# Data extracts:
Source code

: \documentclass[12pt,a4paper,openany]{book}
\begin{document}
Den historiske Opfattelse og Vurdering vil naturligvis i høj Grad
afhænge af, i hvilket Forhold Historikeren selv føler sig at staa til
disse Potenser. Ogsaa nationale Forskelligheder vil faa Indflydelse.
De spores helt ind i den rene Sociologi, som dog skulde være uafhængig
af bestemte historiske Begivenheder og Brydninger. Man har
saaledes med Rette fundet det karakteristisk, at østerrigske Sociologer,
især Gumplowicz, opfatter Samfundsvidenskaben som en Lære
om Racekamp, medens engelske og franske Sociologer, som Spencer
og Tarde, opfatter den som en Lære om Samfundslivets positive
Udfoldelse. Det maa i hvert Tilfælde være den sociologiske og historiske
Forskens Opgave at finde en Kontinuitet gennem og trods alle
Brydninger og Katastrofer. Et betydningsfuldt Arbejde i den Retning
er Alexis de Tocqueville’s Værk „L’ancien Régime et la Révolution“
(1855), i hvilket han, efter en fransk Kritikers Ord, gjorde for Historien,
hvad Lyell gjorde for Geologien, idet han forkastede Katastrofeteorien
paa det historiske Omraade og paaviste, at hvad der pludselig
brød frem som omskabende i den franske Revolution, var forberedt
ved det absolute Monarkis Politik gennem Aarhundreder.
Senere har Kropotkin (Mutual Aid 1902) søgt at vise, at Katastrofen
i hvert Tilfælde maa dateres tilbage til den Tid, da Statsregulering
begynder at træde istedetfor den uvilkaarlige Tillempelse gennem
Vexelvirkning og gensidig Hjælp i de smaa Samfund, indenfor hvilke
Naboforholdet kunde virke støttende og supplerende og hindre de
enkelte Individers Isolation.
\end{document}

---

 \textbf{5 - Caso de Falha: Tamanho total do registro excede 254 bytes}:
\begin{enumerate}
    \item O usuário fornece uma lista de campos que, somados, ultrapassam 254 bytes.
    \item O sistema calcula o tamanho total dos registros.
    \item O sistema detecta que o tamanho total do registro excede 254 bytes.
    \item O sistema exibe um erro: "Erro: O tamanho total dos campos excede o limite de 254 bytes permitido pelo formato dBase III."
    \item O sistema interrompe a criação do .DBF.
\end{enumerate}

# Exercise instructions:
Copy out the lines above exactly, beginning at the one that contains "brød frem som" and ending at the one that contains "i hvert Tilfælde maa".

# Completed task:
brød frem som omskabende i den franske Revolution, var forberedt
ved det absolute Monarkis Politik gennem Aarhundreder.
Senere har Kropotkin (Mutual Aid 1902) søgt at vise, at Katastrofen
i hvert Tilfælde maa dateres tilbage til den Tid, da Statsregulering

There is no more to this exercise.